1 is a schematic block diagram of an embodiment of a wireless communication system. Through a series of dashed lines, it is shown that the mobile device 102 moves through a large-scale cellular network 104. The cellular network 104 comprises a base station controller (BSC) 106 supporting a plurality of base transceiver stations (BTSs) distributed throughout the cellular coverage area. For ease of explanation, FIG. 1 shows a single base transceiver station (BTS) 108. A mobile communications center (MSC) 110 may be used to provide a gateway to a public switched telephone network 112 (PSTN). Although not shown in FIG. 1, cellular network 104 may use several base station controllers (BSCs), each of which supports any number of base transceiver stations (BTS), to expand the geographical reach of cellular network 104. When used throughout the cellular network 104 multiple base station controllers (BSCs), a mobile communications center (MSC) 110 may also be used to coordinate the relationship between base station controllers (BSCs).

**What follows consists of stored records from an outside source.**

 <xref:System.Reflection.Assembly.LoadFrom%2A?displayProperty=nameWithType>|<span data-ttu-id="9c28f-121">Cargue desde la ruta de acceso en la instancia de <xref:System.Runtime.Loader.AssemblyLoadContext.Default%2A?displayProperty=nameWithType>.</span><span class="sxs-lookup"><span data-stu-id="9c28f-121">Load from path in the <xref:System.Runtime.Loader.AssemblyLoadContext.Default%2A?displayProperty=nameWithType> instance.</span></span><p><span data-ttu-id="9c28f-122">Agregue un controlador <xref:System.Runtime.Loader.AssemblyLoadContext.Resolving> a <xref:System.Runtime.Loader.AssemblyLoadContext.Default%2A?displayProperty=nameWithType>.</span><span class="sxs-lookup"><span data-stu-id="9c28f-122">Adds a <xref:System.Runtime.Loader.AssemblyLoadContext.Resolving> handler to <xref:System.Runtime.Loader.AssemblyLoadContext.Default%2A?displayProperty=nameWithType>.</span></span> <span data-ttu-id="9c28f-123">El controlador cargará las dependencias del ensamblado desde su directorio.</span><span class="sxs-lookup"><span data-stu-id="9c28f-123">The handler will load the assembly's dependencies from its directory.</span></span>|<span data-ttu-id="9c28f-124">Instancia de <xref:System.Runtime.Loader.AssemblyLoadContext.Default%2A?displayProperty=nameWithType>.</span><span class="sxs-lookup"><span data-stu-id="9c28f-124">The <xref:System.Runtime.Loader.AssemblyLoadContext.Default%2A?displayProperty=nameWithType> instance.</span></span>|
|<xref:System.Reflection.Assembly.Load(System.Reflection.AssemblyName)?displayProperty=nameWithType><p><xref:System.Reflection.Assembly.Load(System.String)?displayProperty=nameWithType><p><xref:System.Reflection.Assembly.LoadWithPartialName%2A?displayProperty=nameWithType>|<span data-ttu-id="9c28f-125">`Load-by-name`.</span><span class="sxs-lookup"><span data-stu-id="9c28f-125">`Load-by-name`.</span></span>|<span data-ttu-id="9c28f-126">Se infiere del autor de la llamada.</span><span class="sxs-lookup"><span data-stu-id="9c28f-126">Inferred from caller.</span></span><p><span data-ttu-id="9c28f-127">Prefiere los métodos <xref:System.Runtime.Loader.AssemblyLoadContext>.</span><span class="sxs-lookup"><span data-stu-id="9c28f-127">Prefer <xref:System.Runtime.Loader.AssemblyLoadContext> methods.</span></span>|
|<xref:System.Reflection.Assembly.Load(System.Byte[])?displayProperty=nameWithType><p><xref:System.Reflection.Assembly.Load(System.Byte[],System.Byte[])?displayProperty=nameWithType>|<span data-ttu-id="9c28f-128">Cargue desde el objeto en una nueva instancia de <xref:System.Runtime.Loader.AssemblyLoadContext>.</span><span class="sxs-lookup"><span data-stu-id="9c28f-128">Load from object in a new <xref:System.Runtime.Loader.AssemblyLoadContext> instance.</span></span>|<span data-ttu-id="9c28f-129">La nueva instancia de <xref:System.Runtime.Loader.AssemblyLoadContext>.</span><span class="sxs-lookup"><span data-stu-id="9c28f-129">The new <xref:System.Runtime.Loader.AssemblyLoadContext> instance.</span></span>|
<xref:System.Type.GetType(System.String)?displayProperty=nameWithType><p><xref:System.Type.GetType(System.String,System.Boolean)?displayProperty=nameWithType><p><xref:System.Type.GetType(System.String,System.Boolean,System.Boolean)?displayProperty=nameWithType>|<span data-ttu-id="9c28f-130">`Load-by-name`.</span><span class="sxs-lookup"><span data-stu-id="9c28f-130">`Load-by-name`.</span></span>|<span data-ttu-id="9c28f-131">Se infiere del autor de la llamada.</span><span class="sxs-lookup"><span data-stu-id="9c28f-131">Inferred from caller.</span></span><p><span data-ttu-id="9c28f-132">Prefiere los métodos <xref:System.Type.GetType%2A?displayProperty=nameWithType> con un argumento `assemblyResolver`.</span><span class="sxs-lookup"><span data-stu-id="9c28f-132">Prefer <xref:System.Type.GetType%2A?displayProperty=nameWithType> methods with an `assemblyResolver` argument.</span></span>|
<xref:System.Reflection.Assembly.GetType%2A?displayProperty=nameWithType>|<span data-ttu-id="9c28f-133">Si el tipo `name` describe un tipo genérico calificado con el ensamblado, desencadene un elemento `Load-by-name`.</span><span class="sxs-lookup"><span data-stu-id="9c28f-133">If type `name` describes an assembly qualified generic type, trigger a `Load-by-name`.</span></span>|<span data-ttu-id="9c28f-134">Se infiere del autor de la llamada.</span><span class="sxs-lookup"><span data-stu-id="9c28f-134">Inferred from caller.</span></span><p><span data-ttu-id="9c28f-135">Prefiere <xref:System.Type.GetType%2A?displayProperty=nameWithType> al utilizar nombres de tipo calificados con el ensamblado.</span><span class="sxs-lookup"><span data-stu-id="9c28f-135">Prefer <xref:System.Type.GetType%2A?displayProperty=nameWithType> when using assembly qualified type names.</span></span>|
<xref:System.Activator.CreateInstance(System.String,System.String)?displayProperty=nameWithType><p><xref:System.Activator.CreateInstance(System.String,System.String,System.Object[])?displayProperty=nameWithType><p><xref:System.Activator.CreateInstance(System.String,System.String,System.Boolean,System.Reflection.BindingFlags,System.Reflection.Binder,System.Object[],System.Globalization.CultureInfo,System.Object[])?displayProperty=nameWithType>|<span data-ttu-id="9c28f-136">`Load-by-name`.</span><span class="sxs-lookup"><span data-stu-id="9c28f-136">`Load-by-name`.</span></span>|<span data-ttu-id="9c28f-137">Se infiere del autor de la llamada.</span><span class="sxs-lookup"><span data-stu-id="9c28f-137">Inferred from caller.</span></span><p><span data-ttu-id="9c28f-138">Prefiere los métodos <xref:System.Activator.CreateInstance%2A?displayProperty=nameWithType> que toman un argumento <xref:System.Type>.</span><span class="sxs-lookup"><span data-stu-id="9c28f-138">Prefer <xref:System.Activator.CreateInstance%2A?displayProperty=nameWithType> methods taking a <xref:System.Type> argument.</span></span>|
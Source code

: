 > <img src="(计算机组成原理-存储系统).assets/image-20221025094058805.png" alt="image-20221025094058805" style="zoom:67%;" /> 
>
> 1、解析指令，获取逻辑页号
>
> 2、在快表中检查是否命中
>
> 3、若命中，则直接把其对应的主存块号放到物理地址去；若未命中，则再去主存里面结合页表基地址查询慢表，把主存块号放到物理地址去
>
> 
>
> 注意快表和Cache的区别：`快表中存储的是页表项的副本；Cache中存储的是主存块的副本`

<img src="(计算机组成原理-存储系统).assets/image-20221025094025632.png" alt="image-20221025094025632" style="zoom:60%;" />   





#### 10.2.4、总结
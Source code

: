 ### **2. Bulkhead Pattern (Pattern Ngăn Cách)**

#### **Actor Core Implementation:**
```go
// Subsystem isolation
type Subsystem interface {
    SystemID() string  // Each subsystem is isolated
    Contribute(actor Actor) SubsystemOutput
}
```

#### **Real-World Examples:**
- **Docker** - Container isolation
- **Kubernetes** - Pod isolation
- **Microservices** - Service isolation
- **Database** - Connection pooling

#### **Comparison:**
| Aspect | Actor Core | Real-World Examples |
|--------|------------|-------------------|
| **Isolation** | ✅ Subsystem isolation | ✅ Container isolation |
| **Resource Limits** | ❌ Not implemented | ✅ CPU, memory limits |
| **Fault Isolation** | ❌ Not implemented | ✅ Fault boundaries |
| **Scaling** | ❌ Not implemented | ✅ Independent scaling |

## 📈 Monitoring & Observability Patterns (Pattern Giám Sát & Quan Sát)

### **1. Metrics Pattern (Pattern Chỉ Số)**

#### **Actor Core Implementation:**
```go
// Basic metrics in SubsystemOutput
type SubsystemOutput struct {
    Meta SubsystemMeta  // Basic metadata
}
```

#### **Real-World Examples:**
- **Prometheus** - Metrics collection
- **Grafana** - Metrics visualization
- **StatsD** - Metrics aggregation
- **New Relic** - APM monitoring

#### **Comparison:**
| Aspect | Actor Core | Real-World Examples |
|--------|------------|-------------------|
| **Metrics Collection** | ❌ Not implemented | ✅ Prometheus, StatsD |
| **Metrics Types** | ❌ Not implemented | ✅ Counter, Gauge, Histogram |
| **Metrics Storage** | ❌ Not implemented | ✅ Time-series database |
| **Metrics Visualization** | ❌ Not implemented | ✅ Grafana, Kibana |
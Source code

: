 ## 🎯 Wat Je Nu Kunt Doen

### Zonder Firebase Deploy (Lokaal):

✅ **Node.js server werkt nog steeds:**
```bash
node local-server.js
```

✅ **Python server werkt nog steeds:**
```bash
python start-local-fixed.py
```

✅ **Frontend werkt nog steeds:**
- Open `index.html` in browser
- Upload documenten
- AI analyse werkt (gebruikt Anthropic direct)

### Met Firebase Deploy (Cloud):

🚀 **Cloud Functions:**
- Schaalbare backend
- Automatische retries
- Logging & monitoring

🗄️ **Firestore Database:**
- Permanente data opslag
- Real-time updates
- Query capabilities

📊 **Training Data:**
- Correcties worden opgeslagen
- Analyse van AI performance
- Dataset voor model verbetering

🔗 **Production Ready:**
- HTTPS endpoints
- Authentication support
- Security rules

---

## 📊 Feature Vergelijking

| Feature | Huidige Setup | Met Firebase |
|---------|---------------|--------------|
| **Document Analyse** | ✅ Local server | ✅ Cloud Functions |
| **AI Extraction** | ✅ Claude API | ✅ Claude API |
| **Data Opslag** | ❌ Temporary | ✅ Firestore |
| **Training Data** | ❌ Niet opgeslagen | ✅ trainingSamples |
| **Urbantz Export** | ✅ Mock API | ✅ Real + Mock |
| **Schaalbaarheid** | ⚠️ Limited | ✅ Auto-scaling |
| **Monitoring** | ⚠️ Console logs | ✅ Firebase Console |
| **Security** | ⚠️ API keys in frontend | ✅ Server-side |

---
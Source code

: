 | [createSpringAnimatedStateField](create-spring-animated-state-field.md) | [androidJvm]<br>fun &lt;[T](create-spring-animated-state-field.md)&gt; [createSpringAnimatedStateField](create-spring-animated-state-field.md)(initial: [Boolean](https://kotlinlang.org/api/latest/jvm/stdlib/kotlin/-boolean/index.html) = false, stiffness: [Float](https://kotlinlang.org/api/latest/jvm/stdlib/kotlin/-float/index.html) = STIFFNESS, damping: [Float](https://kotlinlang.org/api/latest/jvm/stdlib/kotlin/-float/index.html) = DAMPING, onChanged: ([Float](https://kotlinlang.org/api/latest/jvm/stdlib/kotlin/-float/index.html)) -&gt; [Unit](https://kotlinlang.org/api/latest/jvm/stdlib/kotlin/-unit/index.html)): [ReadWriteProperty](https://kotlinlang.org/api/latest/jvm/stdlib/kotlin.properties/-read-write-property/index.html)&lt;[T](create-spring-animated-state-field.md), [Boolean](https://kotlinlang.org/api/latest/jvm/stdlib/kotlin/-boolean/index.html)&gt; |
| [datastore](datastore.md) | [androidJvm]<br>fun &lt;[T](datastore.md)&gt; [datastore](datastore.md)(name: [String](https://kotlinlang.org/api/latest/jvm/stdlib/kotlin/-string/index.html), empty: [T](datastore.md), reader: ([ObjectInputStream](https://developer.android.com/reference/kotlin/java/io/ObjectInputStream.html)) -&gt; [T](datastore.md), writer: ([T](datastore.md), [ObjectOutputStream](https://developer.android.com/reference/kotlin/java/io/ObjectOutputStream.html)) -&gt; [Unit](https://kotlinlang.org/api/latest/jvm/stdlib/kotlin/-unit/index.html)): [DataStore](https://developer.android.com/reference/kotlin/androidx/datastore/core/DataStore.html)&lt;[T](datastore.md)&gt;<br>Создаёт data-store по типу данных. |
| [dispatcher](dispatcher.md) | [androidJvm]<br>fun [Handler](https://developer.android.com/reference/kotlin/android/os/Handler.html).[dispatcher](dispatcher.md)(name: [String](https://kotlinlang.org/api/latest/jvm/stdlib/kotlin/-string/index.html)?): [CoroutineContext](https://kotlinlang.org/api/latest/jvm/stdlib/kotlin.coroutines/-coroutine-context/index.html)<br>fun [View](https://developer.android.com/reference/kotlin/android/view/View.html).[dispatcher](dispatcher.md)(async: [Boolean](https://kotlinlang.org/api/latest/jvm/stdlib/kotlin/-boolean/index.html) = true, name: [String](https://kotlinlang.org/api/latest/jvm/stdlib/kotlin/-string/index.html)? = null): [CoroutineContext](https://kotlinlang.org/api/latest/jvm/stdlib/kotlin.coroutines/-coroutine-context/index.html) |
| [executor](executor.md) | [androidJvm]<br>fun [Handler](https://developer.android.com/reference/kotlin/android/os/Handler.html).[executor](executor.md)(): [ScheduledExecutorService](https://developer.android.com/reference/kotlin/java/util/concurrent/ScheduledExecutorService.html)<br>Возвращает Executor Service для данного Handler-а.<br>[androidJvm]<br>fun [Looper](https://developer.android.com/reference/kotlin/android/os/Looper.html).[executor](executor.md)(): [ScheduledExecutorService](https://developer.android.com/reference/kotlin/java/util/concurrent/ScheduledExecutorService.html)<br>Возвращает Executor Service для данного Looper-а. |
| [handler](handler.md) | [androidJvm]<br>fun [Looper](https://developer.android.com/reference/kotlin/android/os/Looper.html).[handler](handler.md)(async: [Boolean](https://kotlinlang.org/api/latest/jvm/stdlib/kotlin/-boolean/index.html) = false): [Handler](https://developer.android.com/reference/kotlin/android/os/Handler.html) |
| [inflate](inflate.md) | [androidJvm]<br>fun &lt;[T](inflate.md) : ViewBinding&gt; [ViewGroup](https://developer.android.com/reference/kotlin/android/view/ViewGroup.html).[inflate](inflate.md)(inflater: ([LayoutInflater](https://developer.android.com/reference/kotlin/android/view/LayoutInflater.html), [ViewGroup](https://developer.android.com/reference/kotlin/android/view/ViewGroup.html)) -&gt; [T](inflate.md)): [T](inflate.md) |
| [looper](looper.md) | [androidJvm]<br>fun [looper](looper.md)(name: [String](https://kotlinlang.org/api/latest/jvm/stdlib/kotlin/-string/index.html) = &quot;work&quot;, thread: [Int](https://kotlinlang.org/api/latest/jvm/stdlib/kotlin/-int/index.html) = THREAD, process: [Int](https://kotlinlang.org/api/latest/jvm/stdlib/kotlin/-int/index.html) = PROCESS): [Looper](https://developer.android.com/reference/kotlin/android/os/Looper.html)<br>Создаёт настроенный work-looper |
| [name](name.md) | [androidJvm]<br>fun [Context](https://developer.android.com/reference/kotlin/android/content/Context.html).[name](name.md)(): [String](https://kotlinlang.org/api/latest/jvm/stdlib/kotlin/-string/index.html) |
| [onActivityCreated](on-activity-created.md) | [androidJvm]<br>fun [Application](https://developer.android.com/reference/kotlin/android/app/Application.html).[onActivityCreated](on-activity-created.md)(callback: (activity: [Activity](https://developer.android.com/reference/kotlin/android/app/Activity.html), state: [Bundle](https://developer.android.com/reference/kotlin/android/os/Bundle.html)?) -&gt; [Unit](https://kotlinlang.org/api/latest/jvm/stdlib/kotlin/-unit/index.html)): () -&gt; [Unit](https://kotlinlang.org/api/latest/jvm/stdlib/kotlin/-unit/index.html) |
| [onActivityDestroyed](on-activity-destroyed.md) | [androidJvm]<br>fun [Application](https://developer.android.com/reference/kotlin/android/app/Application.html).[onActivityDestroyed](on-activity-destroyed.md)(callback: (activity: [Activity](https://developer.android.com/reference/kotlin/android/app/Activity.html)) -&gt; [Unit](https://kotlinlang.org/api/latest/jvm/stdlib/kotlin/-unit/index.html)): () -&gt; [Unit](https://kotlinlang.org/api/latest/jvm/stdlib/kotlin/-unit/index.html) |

Mobile device 102 is initially shown at location A in FIG. As the mobile device 102 moves through cellular network 104 from location A to location B, it falls within the coverage area of wireless local area network (LAN) 114. Wireless local area network (LAN) 114 may be an IEEE 802.11 network or any other suitable network. Wireless Local Area Network (LAN) 114 includes an access point 116 for a mobile device 102 for communicating with an IP network 118. Server 120 may be used to connect the IP network 118 to a mobile communications center (MSC) 110, which provides a gateway to a public switched telephone network 112 (PSTN).

When the mobile device 102 is initially turned on, it registers with either the cellular network 104 or the wireless local area network (LAN) 114. “Registration” refers to the process by which the mobile device 102 instructs the mobile communication center (MSC) 110 to route telephone network calls 112 public use (PSTN) over a specific network. The decision to register on a particular network may vary depending on the particular application and general design constraints. As an example, the mobile device 102 may be configured to register with a wireless local area network (LAN) 114 if the quality of service is acceptable. By routing all calls to the mobile device 102 through the wireless local area network (LAN) 114, expensive cellular bandwidth for other mobile users can be freed. The quality of service of the wireless local area network (LAN) 114 can be determined by the mobile device 102 based on local measurements and information from the server 120. If the quality of service of the wireless local area network (LAN) 114 cannot be maintained at an acceptable level, the mobile device 102 registers with the cellular networks 104. In mobile devices with no cellular capabilities, local measurements and information from server 120 can be used to determine if mobile device 102 should register with wireless locator the local area network (LAN) 114 or remain inactive until the quality of service becomes acceptable.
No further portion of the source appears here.